[Stored items]
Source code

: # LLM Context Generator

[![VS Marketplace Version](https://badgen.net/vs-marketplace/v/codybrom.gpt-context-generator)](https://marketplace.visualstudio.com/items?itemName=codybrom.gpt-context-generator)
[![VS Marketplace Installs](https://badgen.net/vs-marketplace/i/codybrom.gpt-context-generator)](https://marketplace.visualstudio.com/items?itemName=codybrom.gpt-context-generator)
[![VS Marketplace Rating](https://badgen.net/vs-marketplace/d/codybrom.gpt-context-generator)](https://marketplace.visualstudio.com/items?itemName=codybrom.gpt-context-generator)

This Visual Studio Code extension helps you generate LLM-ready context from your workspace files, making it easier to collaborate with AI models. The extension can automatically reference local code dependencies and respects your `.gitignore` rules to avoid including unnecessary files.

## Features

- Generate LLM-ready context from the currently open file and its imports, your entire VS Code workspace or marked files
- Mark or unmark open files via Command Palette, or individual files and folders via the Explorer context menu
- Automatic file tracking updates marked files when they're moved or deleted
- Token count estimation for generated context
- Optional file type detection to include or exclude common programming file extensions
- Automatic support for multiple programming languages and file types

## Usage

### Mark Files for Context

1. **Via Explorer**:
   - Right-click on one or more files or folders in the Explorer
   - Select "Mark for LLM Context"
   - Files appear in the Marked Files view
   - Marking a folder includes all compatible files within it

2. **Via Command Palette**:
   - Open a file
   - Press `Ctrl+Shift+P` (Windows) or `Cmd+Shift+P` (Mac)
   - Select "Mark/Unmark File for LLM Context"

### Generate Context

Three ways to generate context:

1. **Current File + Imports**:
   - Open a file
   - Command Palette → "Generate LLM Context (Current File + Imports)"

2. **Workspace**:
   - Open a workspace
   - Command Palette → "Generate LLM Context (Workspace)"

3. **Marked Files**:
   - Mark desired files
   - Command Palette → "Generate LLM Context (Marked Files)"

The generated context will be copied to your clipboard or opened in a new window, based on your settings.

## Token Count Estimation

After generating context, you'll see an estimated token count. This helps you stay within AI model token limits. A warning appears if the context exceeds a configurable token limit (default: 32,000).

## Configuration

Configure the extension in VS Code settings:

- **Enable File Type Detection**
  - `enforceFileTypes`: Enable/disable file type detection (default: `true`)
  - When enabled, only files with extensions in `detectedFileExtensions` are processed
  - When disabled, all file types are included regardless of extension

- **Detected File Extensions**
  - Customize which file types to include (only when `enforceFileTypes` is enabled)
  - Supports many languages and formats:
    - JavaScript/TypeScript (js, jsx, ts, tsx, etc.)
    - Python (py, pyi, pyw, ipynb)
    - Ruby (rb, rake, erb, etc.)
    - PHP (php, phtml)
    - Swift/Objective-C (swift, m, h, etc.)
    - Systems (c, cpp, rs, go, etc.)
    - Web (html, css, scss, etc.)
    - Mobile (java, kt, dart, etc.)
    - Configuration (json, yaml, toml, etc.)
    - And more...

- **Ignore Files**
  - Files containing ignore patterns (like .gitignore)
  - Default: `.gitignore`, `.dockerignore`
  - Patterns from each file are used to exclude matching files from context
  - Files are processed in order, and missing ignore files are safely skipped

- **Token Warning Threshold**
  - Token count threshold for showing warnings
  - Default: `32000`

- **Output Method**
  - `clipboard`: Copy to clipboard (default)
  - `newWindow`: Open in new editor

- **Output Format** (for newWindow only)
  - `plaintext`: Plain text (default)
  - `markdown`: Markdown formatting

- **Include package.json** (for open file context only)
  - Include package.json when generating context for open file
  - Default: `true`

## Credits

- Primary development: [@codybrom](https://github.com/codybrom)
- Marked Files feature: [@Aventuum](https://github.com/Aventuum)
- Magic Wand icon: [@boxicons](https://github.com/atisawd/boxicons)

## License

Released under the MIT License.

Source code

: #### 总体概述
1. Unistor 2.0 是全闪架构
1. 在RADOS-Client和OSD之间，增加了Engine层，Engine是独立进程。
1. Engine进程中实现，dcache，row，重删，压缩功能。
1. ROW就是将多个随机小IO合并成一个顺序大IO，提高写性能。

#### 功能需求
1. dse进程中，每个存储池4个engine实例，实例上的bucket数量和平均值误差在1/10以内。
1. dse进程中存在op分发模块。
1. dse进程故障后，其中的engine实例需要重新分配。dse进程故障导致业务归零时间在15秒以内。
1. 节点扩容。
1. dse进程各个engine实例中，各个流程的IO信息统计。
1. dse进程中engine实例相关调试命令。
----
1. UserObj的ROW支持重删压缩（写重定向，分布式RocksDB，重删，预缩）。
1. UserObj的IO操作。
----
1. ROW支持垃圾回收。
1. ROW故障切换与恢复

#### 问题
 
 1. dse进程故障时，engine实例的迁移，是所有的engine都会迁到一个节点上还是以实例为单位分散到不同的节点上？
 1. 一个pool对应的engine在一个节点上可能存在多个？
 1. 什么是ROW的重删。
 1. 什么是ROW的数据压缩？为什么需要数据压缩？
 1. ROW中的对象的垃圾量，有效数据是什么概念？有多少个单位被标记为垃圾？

What this task involves -> Read through the data and copy every line where "License" shows up.

The completed task ->
## License
Released under the MIT License.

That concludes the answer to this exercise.